M. nipawinia has been given a G2/G3 ranking (CDC website). Collections of this species have been made from S. SK River at Lemsford Ferry in SK and from the Milk River in Montana (Lehmkuhl 1979, Webb 2002). It may also occur in the Milk River of AB and in MB (Patrick 2002, Webb 2002). The larvae have been found attached to snags in fast current (Lehmkuhl 1979, Webb 2002). Larvae were found in collections in early spring with the adults emerging from late June until early August (Lehmkuhl 1979, Webb 2002).
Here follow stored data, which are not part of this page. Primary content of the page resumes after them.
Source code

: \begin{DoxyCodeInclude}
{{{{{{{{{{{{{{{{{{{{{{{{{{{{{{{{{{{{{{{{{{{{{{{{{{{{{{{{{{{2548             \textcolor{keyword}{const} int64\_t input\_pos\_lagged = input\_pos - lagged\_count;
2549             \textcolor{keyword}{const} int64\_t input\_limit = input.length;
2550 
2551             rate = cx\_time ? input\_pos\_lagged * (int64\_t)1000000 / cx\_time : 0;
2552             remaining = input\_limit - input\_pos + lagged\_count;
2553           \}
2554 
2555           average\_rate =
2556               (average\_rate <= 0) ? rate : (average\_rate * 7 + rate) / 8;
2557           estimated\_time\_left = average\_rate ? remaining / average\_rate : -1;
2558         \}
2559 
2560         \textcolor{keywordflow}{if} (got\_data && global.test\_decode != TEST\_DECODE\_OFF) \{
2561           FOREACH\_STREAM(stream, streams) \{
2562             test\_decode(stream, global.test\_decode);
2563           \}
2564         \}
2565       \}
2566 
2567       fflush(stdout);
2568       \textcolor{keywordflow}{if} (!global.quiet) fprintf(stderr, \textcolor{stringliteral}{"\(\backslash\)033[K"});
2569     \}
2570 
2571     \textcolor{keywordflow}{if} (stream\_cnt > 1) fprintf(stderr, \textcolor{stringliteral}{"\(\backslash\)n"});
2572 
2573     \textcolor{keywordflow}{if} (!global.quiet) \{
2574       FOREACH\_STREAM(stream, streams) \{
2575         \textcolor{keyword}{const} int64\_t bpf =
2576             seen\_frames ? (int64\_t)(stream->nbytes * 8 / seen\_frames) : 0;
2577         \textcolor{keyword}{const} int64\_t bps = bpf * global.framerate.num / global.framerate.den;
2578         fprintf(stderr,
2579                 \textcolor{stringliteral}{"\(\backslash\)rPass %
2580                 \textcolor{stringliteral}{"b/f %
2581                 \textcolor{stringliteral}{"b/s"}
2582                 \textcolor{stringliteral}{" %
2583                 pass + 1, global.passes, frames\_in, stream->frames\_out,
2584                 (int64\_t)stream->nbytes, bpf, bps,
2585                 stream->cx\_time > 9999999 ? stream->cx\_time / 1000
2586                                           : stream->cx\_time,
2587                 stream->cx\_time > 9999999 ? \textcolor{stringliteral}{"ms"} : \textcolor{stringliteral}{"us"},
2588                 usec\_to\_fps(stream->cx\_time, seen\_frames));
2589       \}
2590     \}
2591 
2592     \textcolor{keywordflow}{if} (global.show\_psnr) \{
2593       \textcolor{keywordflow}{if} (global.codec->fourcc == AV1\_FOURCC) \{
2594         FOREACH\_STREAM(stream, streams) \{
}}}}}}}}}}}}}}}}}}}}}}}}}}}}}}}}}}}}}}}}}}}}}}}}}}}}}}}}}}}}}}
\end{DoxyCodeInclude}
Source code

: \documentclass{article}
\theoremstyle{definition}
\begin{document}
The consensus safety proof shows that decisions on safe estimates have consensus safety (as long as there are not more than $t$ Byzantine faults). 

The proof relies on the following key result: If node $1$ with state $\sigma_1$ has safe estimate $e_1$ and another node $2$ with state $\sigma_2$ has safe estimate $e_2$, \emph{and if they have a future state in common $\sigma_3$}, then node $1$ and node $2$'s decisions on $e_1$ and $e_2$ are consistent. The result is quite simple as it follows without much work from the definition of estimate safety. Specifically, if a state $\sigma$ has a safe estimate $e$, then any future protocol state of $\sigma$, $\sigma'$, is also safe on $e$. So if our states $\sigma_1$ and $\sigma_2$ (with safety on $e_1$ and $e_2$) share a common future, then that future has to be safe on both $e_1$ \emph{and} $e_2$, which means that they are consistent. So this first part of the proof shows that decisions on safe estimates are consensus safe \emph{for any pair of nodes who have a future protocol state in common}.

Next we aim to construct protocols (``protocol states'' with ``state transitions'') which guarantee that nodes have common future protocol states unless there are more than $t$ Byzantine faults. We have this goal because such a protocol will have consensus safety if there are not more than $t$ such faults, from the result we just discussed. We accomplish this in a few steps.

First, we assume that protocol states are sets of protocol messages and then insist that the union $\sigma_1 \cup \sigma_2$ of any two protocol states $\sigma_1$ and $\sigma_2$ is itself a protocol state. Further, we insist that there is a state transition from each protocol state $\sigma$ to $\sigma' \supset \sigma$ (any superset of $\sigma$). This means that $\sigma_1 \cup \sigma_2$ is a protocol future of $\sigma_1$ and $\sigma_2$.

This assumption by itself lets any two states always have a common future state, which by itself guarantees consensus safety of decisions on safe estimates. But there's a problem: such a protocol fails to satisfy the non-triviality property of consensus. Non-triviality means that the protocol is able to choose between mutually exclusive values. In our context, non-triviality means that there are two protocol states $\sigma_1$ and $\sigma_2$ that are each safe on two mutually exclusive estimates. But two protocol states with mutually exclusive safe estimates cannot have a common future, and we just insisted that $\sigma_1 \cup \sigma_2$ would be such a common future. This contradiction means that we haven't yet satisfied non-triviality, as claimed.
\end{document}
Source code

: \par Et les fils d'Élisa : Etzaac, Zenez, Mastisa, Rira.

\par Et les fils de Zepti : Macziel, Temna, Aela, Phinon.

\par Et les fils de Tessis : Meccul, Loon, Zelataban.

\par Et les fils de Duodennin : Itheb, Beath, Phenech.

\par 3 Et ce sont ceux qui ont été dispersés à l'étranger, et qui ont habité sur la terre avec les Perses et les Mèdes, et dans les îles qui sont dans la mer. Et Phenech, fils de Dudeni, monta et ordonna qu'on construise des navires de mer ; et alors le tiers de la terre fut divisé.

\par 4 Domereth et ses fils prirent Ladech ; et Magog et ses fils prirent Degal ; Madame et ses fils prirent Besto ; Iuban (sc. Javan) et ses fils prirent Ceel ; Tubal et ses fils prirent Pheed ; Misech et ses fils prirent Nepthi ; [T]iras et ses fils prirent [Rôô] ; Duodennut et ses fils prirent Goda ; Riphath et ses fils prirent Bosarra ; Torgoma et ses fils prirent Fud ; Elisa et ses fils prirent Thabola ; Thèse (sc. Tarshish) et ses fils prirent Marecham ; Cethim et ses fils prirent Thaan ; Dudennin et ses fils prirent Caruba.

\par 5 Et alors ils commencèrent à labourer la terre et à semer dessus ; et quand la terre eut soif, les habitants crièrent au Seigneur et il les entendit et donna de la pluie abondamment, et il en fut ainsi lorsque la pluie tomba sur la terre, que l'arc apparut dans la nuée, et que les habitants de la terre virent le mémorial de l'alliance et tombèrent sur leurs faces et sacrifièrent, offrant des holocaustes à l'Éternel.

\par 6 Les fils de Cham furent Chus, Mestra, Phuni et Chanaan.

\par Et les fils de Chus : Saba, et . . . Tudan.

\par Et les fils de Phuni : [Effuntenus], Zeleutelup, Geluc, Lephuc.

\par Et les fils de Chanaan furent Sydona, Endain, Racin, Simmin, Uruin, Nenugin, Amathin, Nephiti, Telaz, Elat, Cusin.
L. saskatchewanensis is ranked as G4 (CDC website). It is known from SK, Mexico, AZ CO, MT NE, NM and UT (Patrick 2002). Although it has a relatively wide distribution through the mid western US and Canada, hence its low ranking, it is rare in collections (Webb 2002). In Saskatchewan it has been collected from the N. SK River at Cecil Ferry and upstream of Lake Diefenbaker on the S. SK River at Lemsford Ferry (Webb 2002). Larvae were found in fast current attached to willow root snags from July to Sep (Webb 2002). Webb (2002) suggests that the numbers of this species in the S. SK River has declined since the 1970’s.
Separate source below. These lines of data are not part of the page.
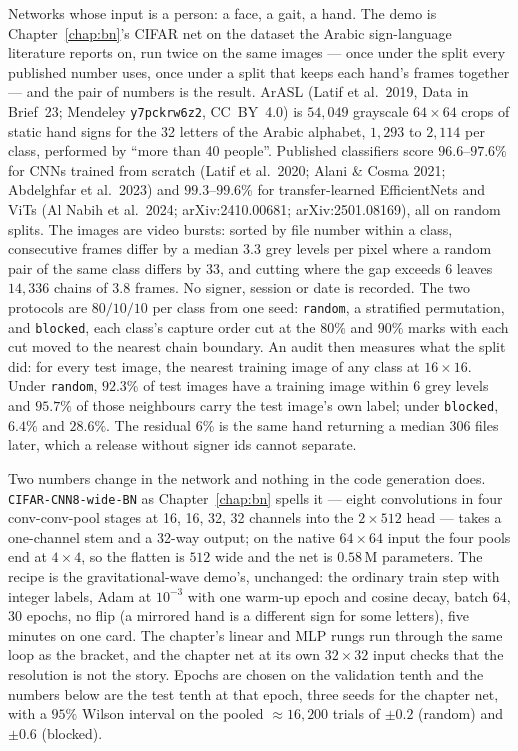 Networks whose input is a person: a face, a gait, a hand. The demo is
Chapter~\ref{chap:bn}'s CIFAR net on the dataset the Arabic sign-language
literature reports on, run twice on the same images --- once under the
split every published number uses, once under a split that keeps each
hand's frames together --- and the pair of numbers is the result. ArASL
(Latif et al.\ 2019, Data in Brief~23; Mendeley \texttt{y7pckrw6z2}, CC~BY~4.0)
is $54{,}049$ grayscale $64\times64$ crops of static hand signs for the 32
letters of the Arabic alphabet, $1{,}293$ to $2{,}114$ per class, performed
by ``more than 40 people''. Published classifiers score $96.6$--$97.6\%$ for
CNNs trained from scratch (Latif et al.\ 2020; Alani \& Cosma 2021;
Abdelghfar et al.\ 2023) and $99.3$--$99.6\%$ for transfer-learned
EfficientNets and ViTs (Al Nabih et al.\ 2024; arXiv:2410.00681;
arXiv:2501.08169), all on random splits. The images are video bursts:
sorted by file number within a class, consecutive frames differ by a median
$3.3$ grey levels per pixel where a random pair of the same class differs by
$33$, and cutting where the gap exceeds $6$ leaves $14{,}336$ chains of $3.8$
frames. No signer, session or date is recorded. The two protocols are
$80/10/10$ per class from one seed: \texttt{random}, a stratified
permutation, and \texttt{blocked}, each class's capture order cut at the
$80\%$ and $90\%$ marks with each cut moved to the nearest chain boundary.
An audit then measures what the split did: for every test image, the
nearest training image of any class at $16\times16$. Under \texttt{random},
$92.3\%$ of test images have a training image within $6$ grey levels and
$95.7\%$ of those neighbours carry the test image's own label; under
\texttt{blocked}, $6.4\%$ and $28.6\%$. The residual $6\%$ is the same hand
returning a median $306$ files later, which a release without signer ids
cannot separate.

Two numbers change in the network and nothing in the code generation does.
\texttt{CIFAR-CNN8-wide-BN} as Chapter~\ref{chap:bn} spells it --- eight
convolutions in four conv-conv-pool stages at 16, 16, 32, 32 channels into
the $2\times512$ head --- takes a one-channel stem and a 32-way output; on
the native $64\times64$ input the four pools end at $4\times4$, so the
flatten is $512$ wide and the net is $0.58$\,M parameters. The recipe is the
gravitational-wave demo's, unchanged: the ordinary train step with integer
labels, Adam at $10^{-3}$ with one warm-up epoch and cosine decay, batch 64,
30 epochs, no flip (a mirrored hand is a different sign for some letters),
five minutes on one card. The chapter's linear and MLP rungs run through
the same loop as the bracket, and the chapter net at its own $32\times32$
input checks that the resolution is not the story. Epochs are chosen on
the validation tenth and the numbers below are the test tenth at that
epoch, three seeds for the chapter net, with a $95\%$ Wilson interval on
the pooled $\approx 16{,}200$ trials of $\pm 0.2$ (random) and $\pm 0.6$ (blocked).

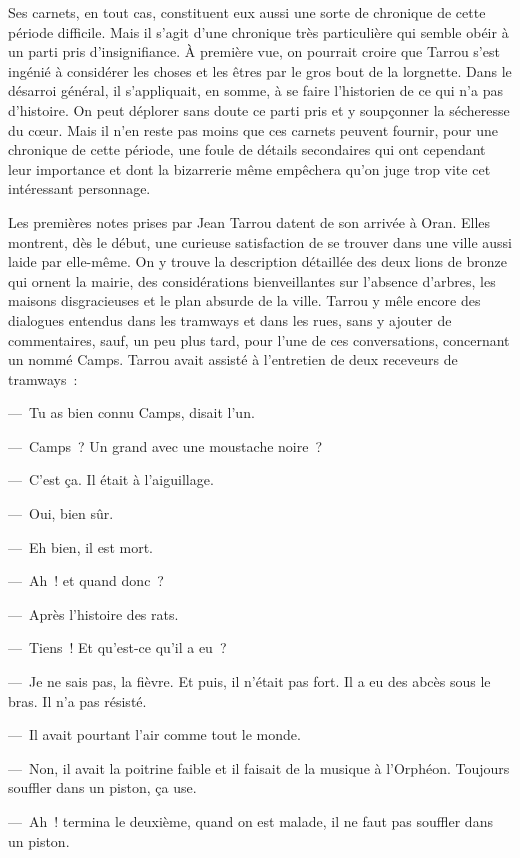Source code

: \documentclass[french,twoside]{book} %
\begin{document}
Ses carnets, en tout cas, constituent eux aussi une sorte de chronique de cette période difficile. Mais il s’agit d’une chronique très particulière qui semble obéir à un parti pris d’insignifiance. À première vue, on pourrait croire que Tarrou s’est ingénié à considérer les choses et les êtres par le gros bout de la lorgnette. Dans le désarroi général, il s’appliquait, en somme, à se faire l’historien de ce qui n’a pas d’histoire. On peut déplorer sans doute ce parti pris et y soupçonner la sécheresse du cœur. Mais il n’en reste pas moins que ces carnets peuvent fournir, pour une chronique de cette période, une foule de détails secondaires qui ont cependant leur importance et dont la bizarrerie même empêchera qu’on juge trop vite cet intéressant personnage.\par
Les premières notes prises par Jean Tarrou datent de son arrivée à Oran. Elles montrent, dès le début, une curieuse satisfaction de se trouver dans une ville aussi laide par elle-même. On y trouve la description détaillée des deux lions de bronze qui ornent la mairie, des considérations bienveillantes sur l’absence d’arbres, les maisons disgracieuses et le plan absurde de la ville. Tarrou y mêle encore des dialogues entendus dans les tramways et dans les rues, sans y ajouter de commentaires, sauf, un peu plus tard, pour l’une de ces conversations, concernant un nommé Camps. Tarrou avait assisté à l’entretien de deux receveurs de tramways :\par
— Tu as bien connu Camps, disait l’un.\par
— Camps ? Un grand avec une moustache noire ?\par
— C’est ça. Il était à l’aiguillage.\par
— Oui, bien sûr.\par
— Eh bien, il est mort.\par
— Ah ! et quand donc ?\par
— Après l’histoire des rats.\par
— Tiens ! Et qu’est-ce qu’il a eu ?\par
— Je ne sais pas, la fièvre. Et puis, il n’était pas fort. Il a eu des abcès sous le bras. Il n’a pas résisté.\par
— Il avait pourtant l’air comme tout le monde.\par
— Non, il avait la poitrine faible et il faisait de la musique à l’Orphéon. Toujours souffler dans un piston, ça use.\par
— Ah ! termina le deuxième, quand on est malade, il ne faut pas souffler dans un piston.\par
\end{document}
All the above five species have large, western North American, prairie rivers as a preferred habitat. There is evidence, from common faunal components, the large rivers and tributaries which make up the SK drainage and Colorado drainage, were closely associated if not physically connected by the glacial melt water spill ways that developed during glacial recession (Lehmkuhl 1980). As the flows glacial melt water subsided and postglacial climatic changes occurred these drainages, and therefore the populations, are now separated by a 1500 km barrier (Lehmkuhl 1980). Thus the present distributions of these species are relics.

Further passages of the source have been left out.